A custom llama.cpp binary released this week doubles inference speed on AMD RDNA2 GPUs by working around a flash attention crash that blocks stock ROCm builds. The patched release, available on GitHub, targets gfx1030 and gfx1031 architectures — the Radeon RX 6000 series — and reports 70–80 tokens per second on Qwen 3.6 35B quantized models, compared to roughly 30 tok/s under Vulkan and zero under stock ROCm, which hits an assertion failure before inference starts.
The crash stems from hipOccupancyMaxActiveBlocksPerMultiprocessor returning zero on RDNA2 hardware, triggering an assert in llama.cpp's CUDA-derived flash attention kernel at ggml-cuda/fattn-common.cuh:1054. The workaround patches the assert and logs the occupancy query instead of halting, proving the GPU has sufficient memory to run the kernel. The release includes a modified CMake build targeting gfx1030/gfx1031 with the -DGGML_FATTN_TRACE flag and ships a precompiled llama-server binary configured for multi-token prediction draft mode, 64k context, and 50-layer GPU offload.

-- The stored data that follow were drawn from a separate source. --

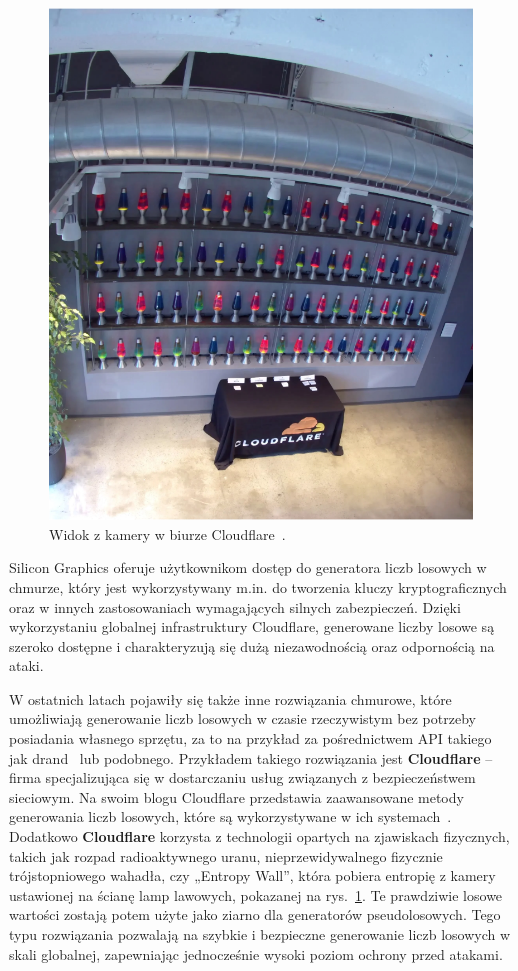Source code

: \begin{figure}[h]
    \centering
    \includegraphics[width=0.4\linewidth]{chapters/02-teoria/figures/lavarandCamera}
    \caption{Widok z kamery w biurze Cloudflare~\cite{cloudflare_lavarand}.}
    \label{fig:lavarand}
\end{figure}

Silicon Graphics oferuje użytkownikom dostęp do generatora liczb losowych w chmurze, który jest wykorzystywany
m.in. do tworzenia kluczy kryptograficznych oraz w innych zastosowaniach wymagających silnych zabezpieczeń.
Dzięki wykorzystaniu globalnej infrastruktury Cloudflare, generowane liczby losowe są
szeroko dostępne i charakteryzują się dużą niezawodnością oraz odpornością na ataki.

W ostatnich latach pojawiły się także inne rozwiązania chmurowe, które umożliwiają generowanie liczb losowych w czasie rzeczywistym bez potrzeby posiadania własnego sprzętu,
za to na przykład za pośrednictwem API takiego jak drand~\cite{drand_documentation} lub podobnego.
Przykładem takiego rozwiązania jest \textbf{Cloudflare} – firma specjalizująca się w dostarczaniu usług związanych z bezpieczeństwem sieciowym.
Na swoim blogu Cloudflare przedstawia zaawansowane metody generowania liczb losowych, które są wykorzystywane w ich systemach~\cite{cloudflare_league_of_entropy}.
Dodatkowo \textbf{Cloudflare} korzysta z technologii opartych na zjawiskach fizycznych, takich jak rozpad radioaktywnego uranu, 
nieprzewidywalnego fizycznie trójstopniowego wahadła, czy „Entropy Wall”, która pobiera entropię z kamery
ustawionej na ścianę lamp lawowych, pokazanej na rys.~\ref{fig:lavarand}.
Te prawdziwie losowe wartości zostają potem użyte jako ziarno dla generatorów pseudolosowych.
Tego typu rozwiązania pozwalają na szybkie i bezpieczne generowanie liczb losowych w skali globalnej, zapewniając jednocześnie wysoki poziom ochrony przed atakami.

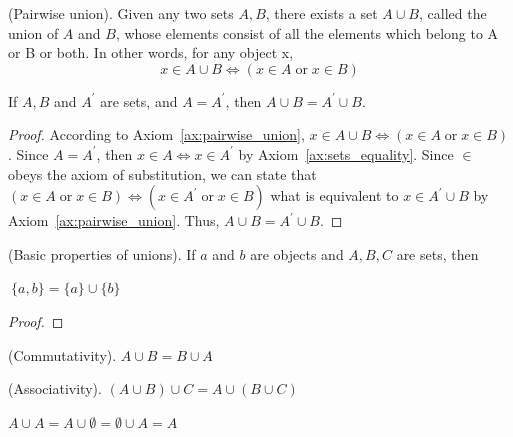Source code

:\begin{axiom}
     \textup{(Pairwise union)}. Given any two sets $A, B$, there exists a set $A \cup B$, called the union of $A$ and $B$, whose elements consist of all the elements which belong to A or B or both. In other words, for any object x,
     \begin{equation*}
        x \in A \cup B \Leftrightarrow (x\in A \; \text{or} \; x \in B)
     \end{equation*}\label{ax:pairwise_union}
\end{axiom}
\begin{subsequence}
    \begin{proposition}
        \color{red}
        If $A, B$ and $A^\prime$ are sets, and $A=A^\prime$, then $A\cup B = A^\prime\cup B$. 
    \end{proposition}
    \begin{proof} 
        According to Axiom~\ref{ax:pairwise_union}, $ x \in A \cup B \Leftrightarrow (x\in A \; \text{or} \; x \in B)$. Since $A = A^\prime$, then $x \in A \Leftrightarrow x \in A^\prime$ by Axiom~\ref{ax:sets_equality}. Since $\in$ obeys the axiom of substitution, we can state that $(x\in A \; \text{or} \; x \in B) \Leftrightarrow (x\in A^\prime \; \text{or} \; x \in B)$ what is equivalent to $x \in A^\prime \cup B$ by Axiom~\ref{ax:pairwise_union}. Thus, $A\cup B = A^\prime \cup B$.  
    \end{proof}
\end{subsequence}

\begin{lemma}
    \textup{(Basic properties of unions). If $a$ and $b$ are objects and $A, B, C$ are sets, then}
\end{lemma}
\begin{subsequence}
    \begin{lemma}
        $~\{a, b\} = \{a\} \cup \{b\}$
    \end{lemma}
    \begin{proof}
        
    \end{proof}
    \begin{lemma}
        \textup{(Commutativity).} $A\cup B = B\cup A$
    \end{lemma}
    \begin{lemma}
        \textup{(Associativity).} $(A\cup B) \cup C = A \cup (B\cup C)$
    \end{lemma}
    \begin{lemma}
        $A\cup A = A\cup \emptyset=\emptyset \cup A = A$
    \end{lemma}
\end{subsequence}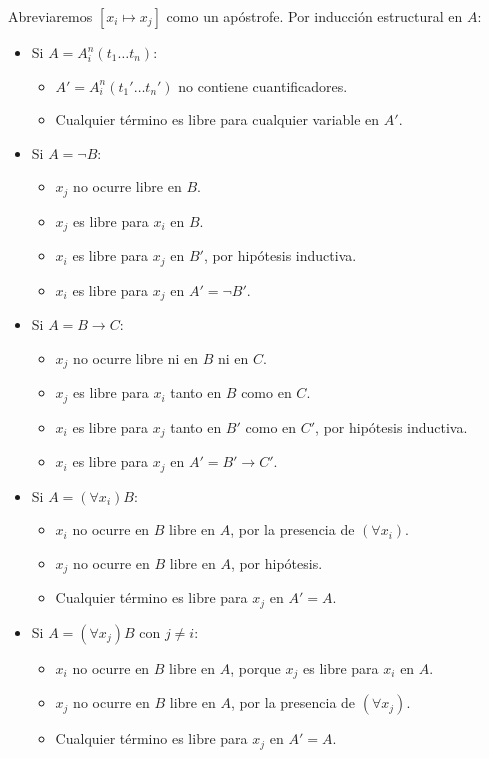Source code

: \begin{solution}
Abreviaremos $[x_i \mapsto x_j]$ como un apóstrofe. Por inducción estructural en $A$:

\begin{itemize}
    \item Si $A = A_i^n(t_1 \dots t_n)$:
    \begin{itemize}
        \item $A' = A_i^n(t_1' \dots t_n')$ no contiene cuantificadores.
        \item Cualquier término es libre para cualquier variable en $A'$.
    \end{itemize}
    
    \item Si $A = \neg B$:
    \begin{itemize}
        \item $x_j$ no ocurre libre en $B$.
        \item $x_j$ es libre para $x_i$ en $B$.
        \item $x_i$ es libre para $x_j$ en $B'$, por hipótesis inductiva.
        \item $x_i$ es libre para $x_j$ en $A' = \neg B'$.
    \end{itemize}
    
    \item Si $A = B \to C$:
    \begin{itemize}
        \item $x_j$ no ocurre libre ni en $B$ ni en $C$.
        \item $x_j$ es libre para $x_i$ tanto en $B$ como en $C$.
        \item $x_i$ es libre para $x_j$ tanto en $B'$ como en $C'$, por hipótesis inductiva.
        \item $x_i$ es libre para $x_j$ en $A' = B' \to C'$.
    \end{itemize}
    
    \item Si $A = (\forall x_i) B$:
    \begin{itemize}
        \item $x_i$ no ocurre en $B$ libre en $A$, por la presencia de $(\forall x_i)$.
        \item $x_j$ no ocurre en $B$ libre en $A$, por hipótesis.
        \item Cualquier término es libre para $x_j$ en $A' = A$.
    \end{itemize}
    
    \item Si $A = (\forall x_j) B$ con $j \ne i$:
    \begin{itemize}
        \item $x_i$ no ocurre en $B$ libre en $A$, porque $x_j$ es libre para $x_i$ en $A$.
        \item $x_j$ no ocurre en $B$ libre en $A$, por la presencia de $(\forall x_j)$.
        \item Cualquier término es libre para $x_j$ en $A' = A$.
    \end{itemize}
    

\end{itemize}
\end{solution}
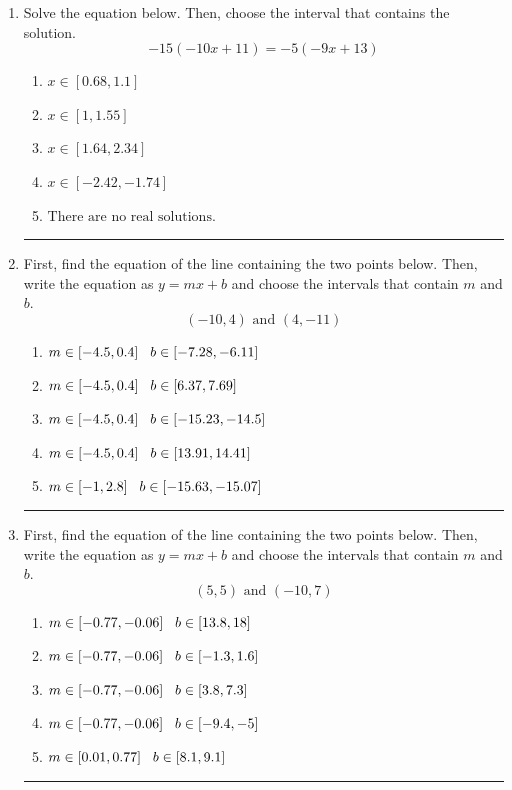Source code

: \documentclass[14pt]{extbook}
\newcommand{\litem}[1]{\item#1\hspace*{-1cm}\rule{\textwidth}{0.4pt}}
\begin{document}
\begin{enumerate}
{\begin{enumerate}[label=\Alph*.]
\end{enumerate} }
\litem{
Solve the equation below. Then, choose the interval that contains the solution.\[ -15(-10x + 11) = -5(-9x + 13) \]\begin{enumerate}[label=\Alph*.]
\item \( x \in [0.68, 1.1] \)
\item \( x \in [1, 1.55] \)
\item \( x \in [1.64, 2.34] \)
\item \( x \in [-2.42, -1.74] \)
\item \( \text{There are no real solutions.} \)

\end{enumerate} }
\litem{
First, find the equation of the line containing the two points below. Then, write the equation as $ y=mx+b $ and choose the intervals that contain $m$ and $b$.\[ (-10, 4) \text{ and } (4, -11) \]\begin{enumerate}[label=\Alph*.]
\item \( m \in [-4.5, 0.4] \hspace*{3mm} b \in [-7.28, -6.11] \)
\item \( m \in [-4.5, 0.4] \hspace*{3mm} b \in [6.37, 7.69] \)
\item \( m \in [-4.5, 0.4] \hspace*{3mm} b \in [-15.23, -14.5] \)
\item \( m \in [-4.5, 0.4] \hspace*{3mm} b \in [13.91, 14.41] \)
\item \( m \in [-1, 2.8] \hspace*{3mm} b \in [-15.63, -15.07] \)

\end{enumerate} }
\litem{
First, find the equation of the line containing the two points below. Then, write the equation as $ y=mx+b $ and choose the intervals that contain $m$ and $b$.\[ (5, 5) \text{ and } (-10, 7) \]\begin{enumerate}[label=\Alph*.]
\item \( m \in [-0.77, -0.06] \hspace*{3mm} b \in [13.8, 18] \)
\item \( m \in [-0.77, -0.06] \hspace*{3mm} b \in [-1.3, 1.6] \)
\item \( m \in [-0.77, -0.06] \hspace*{3mm} b \in [3.8, 7.3] \)
\item \( m \in [-0.77, -0.06] \hspace*{3mm} b \in [-9.4, -5] \)
\item \( m \in [0.01, 0.77] \hspace*{3mm} b \in [8.1, 9.1] \)


\end{enumerate}}
\end{enumerate}
\end{document}
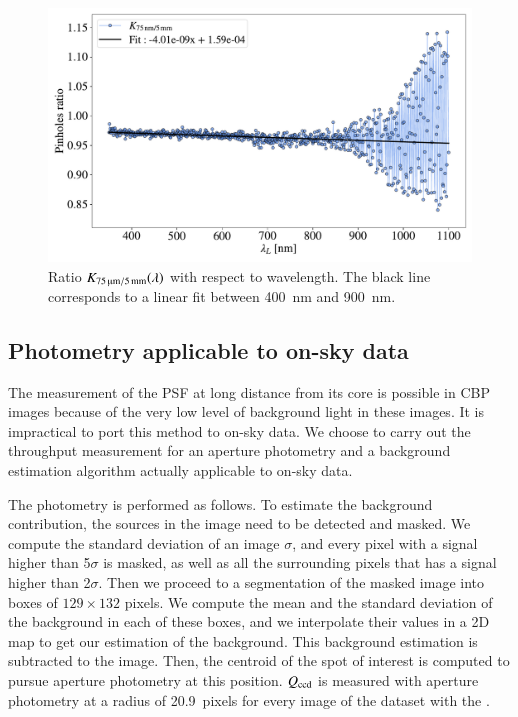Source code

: \begin{figure}[h]
    \centering
    \includegraphics[width=\columnwidth]{fig/ratio_pinholes.pdf}
    \caption{Ratio $K_\mathrm{\SI{75}{\micro\meter}/\SI{5}{\milli\meter}}(\lambda)$ with respect to wavelength. The black line corresponds to a linear fit between \SI{400}{\nm} and \SI{900}{\nm}.}
    \label{fig:ratio_pinholes}
\end{figure}


\subsection{Photometry applicable to on-sky data}
\label{sec:photometry_small}

The measurement of the PSF at long distance from its core is possible in CBP images because of the very low level of background light in these images. It is impractical to port this method to on-sky data. We choose to carry out the throughput measurement for an aperture photometry and a background estimation algorithm actually applicable to on-sky data. 

The photometry is performed as follows. To estimate the background contribution, the sources in the image need to be detected and masked. We compute the standard deviation of an image $\sigma$, and every pixel with a signal higher than 5$\sigma$ is masked, as well as all the surrounding pixels that has a signal higher than 2$\sigma$. Then we proceed to a segmentation of the masked image into boxes of $129\times132$ pixels. We compute the mean and the standard deviation of the background in each of these boxes, and we interpolate their values in a 2D map to get our estimation of the background. This background estimation is subtracted to the image. Then, the centroid of the spot of interest is computed to pursue aperture photometry at this position. $Q_{\mathrm{ccd}}$ is measured with aperture photometry at a radius of \SI{20.9}{pixels} for every image of the dataset with the \spinhole.

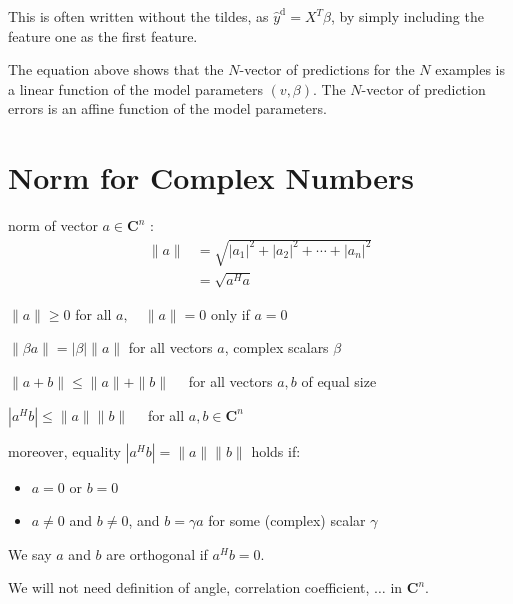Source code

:  This is often written without the tildes, as $ \hat{y}^{\mathrm{d}}=X^{T} \beta $, by simply including the feature one as the first feature.

The equation above shows that the $ N $-vector of predictions for the $ N $ examples is a linear function of the model parameters $ (v, \beta) $. The $ N $-vector of prediction errors is an affine function of the model parameters.


\section{Norm for Complex Numbers}

\begin{definition}
    norm of vector $ a \in \mathbf{C}^{n} $ :
$$
\begin{aligned}
\|a\| &=\sqrt{\left|a_{1}\right|^{2}+\left|a_{2}\right|^{2}+\cdots+\left|a_{n}\right|^{2}} \\
&=\sqrt{a^{H} a}
\end{aligned}
$$
\end{definition}

\begin{theorem}
$ \|a\| \geq 0 $ for all $ a, \quad\|a\|=0  $ only if $ a=0 $
\end{theorem}

\begin{theorem}
    [Homogeneous]
$ \|\beta a\|=|\beta|\|a\| $ for all vectors $ a $, complex scalars $ \beta $
\end{theorem}

\begin{theorem}
$ \|a+b\| \leq\|a\|+\|b\| \quad $ for all vectors $ a, b $ of equal size
\end{theorem}

\begin{theorem}
    $ \left|a^{H} b\right| \leq\|a\|\|b\| \quad $ for all $ a, b \in \mathbf{C}^{n} $

    moreover, equality $ \left|a^{H} b\right|=\|a\|\|b\| $ holds if:

    \begin{itemize}
        \item $ a=0 $ or $ b=0 $
        \item $ a \neq 0 $ and $ b \neq 0 $, and $ b=\gamma a $ for some (complex) scalar $ \gamma $
    \end{itemize}
\end{theorem}

We say $ a $ and $ b $ are orthogonal if $ a^{H} b=0 $.

We will not need definition of angle, correlation coefficient, $ \ldots $ in $ \mathbf{C}^{n} $.
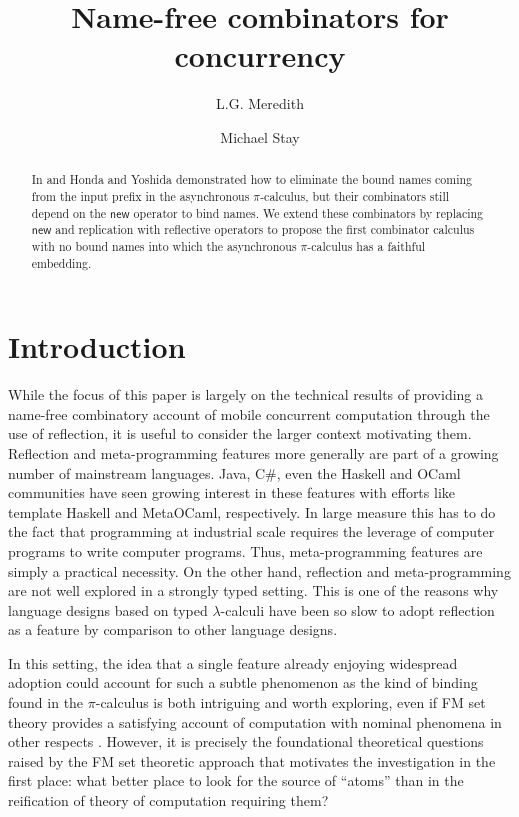 \documentclass[submission,copyright,creativecommons]{eptcs}
\title{Name-free combinators for concurrency}
\author{L.G. Meredith
\institute{RChain Cooperative\\ Washington State}
\email{lgreg.meredith@rchain.coop}
\and
Michael Stay
\institute{Pyrofex Corp.\\Utah, USA}
\email{\quad stay@pyrofex.net}
}
\newcommand{\new}{\mathsf{new}}
\newcommand{\pic}{$\pi$-calculus}
\theoremstyle{definition}
\theoremstyle{remark}
\theoremstyle{remark}
\begin{document}
\maketitle
\begin{abstract}
\noindent
  In \cite{DBLP:conf/popl/HondaY94} and
  \cite{DBLP:journals/tcs/Yoshida02} Honda and Yoshida demonstrated
  how to eliminate the bound names coming from the input prefix in the
  asynchronous {\pic}, but their combinators still depend on the
  $\new$ operator to bind names.  We extend these combinators by
  replacing $\new$ and replication with reflective operators to
  propose the first combinator calculus with no bound names into which
  the asynchronous {\pic} has a faithful embedding.
\end{abstract}

\section{Introduction}

While the focus of this paper is largely on the technical results of
providing a name-free combinatory account of mobile concurrent
computation through the use of reflection, it is useful to consider
the larger context motivating them. Reflection and meta-programming
features more generally are part of a growing number of mainstream
languages. Java, C\#, even the Haskell and OCaml communities have seen
growing interest in these features with efforts like template Haskell
and MetaOCaml, respectively. In large measure this has to do the fact
that programming at industrial scale requires the leverage of computer
programs to write computer programs. Thus, meta-programming features
are simply a practical necessity. On the other hand, reflection and
meta-programming are not well explored in a strongly typed
setting. This is one of the reasons why language designs based on
typed $\lambda$-calculi have been so slow to adopt reflection as a
feature by comparison to other language designs.

In this setting, the idea that a single feature already enjoying
widespread adoption could account for such a subtle phenomenon as the
kind of binding found in the {\pic} is both intriguing and worth
exploring, even if FM set theory provides a satisfying account of
computation with nominal phenomena in other respects
\cite{DBLP:journals/fac/GabbayP02}. However, it is precisely the
foundational theoretical questions raised by the FM set theoretic
approach that motivates the investigation in the first place: what
better place to look for the source of ``atoms'' than in the
reification of theory of computation requiring them?
\end{document}
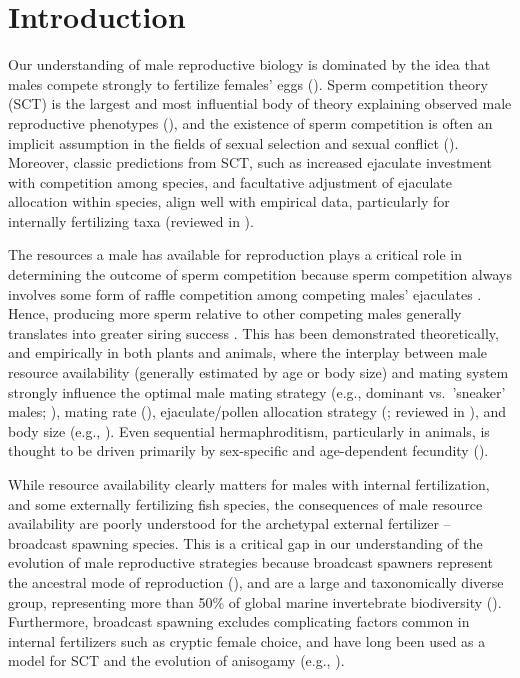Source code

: \documentclass{article}
\begin{document}
\section*{Introduction}

Our understanding of male reproductive biology is dominated by the idea that males compete strongly to fertilize females' eggs (\citealt{Bateman1948, Parker1972, Parker1982}). Sperm competition theory (SCT) is the largest and most influential body of theory explaining observed male reproductive phenotypes (\citealt{Parker1972, Parker1982,Wedell2002}), and the existence of sperm competition is often an implicit assumption in the fields of sexual selection and sexual conflict (\citealt{BirkheadMoller1998,ArnqvistRowe2005}). Moreover, classic predictions from SCT, such as increased ejaculate investment with competition among species, and facultative adjustment of ejaculate allocation within species, align well with empirical data, particularly for internally fertilizing taxa (reviewed in \citealt{Wedell2002}). 

The resources a male has available for reproduction plays a critical role in determining the outcome of sperm competition because sperm competition always involves some form of raffle competition among competing males' ejaculates \citep{Wedell2002,ArnqvistRowe2005}. Hence, producing more sperm relative to other competing males generally translates into greater siring success \citep{Parker1972, Parker1982,Wedell2002}. This has been demonstrated theoretically, and empirically in both plants and animals, where the interplay between male resource availability (generally estimated by age or body size) and mating system strongly influence the optimal male mating strategy (e.g., dominant vs.~'sneaker' males; \citealt{Parker1990a,Parker1990b,GageEtAl1995}), mating rate (\citealt{Parker1990b,BirkheadMoller1998,Wedell2002}), ejaculate/pollen allocation strategy (\citealt{FriedmanBarrett2009}; reviewed in \citealt{Wedell2002,Zhang2006}), and body size (e.g., \citealt{ArnoldWade1984}). Even sequential hermaphroditism, particularly in animals, is thought to be driven primarily by sex-specific and age-dependent fecundity (\citealt{Ghiselin1969,Warner1975,Warner1988,MundayWarner2006}).

While resource availability clearly matters for males with internal fertilization, and some externally fertilizing fish species, the consequences of male resource availability are poorly understood for the archetypal external fertilizer -- broadcast spawning species. This is a critical gap in our understanding of the evolution of male reproductive strategies because broadcast spawners represent the ancestral mode of reproduction (\citealt{RouFitz1994}), and are a large and taxonomically diverse group, representing more than 50\% of global marine invertebrate biodiversity (\citealt{MonroMarshall2015}). Furthermore, broadcast spawning excludes complicating factors common in internal fertilizers such as cryptic female choice, and have long been used as a model for SCT and the evolution of anisogamy (e.g., \citealt{Parker1972, Parker1982}). 
\end{document}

Stability remains uneven. Gemma crashes on larger contexts and Deepseek runs slowly, with confirmed working inference limited to Qwen 3.6 27B and 35B. The patch is explicitly a workaround — ROCm's occupancy reporting bug persists upstream, and the fix may break on models that rely on accurate block-per-SM counts. If AMD or the llama.cpp maintainers address the underlying HIP query issue, the patch could land in mainline builds and unlock flash attention across the RX 6000 lineup without custom binaries.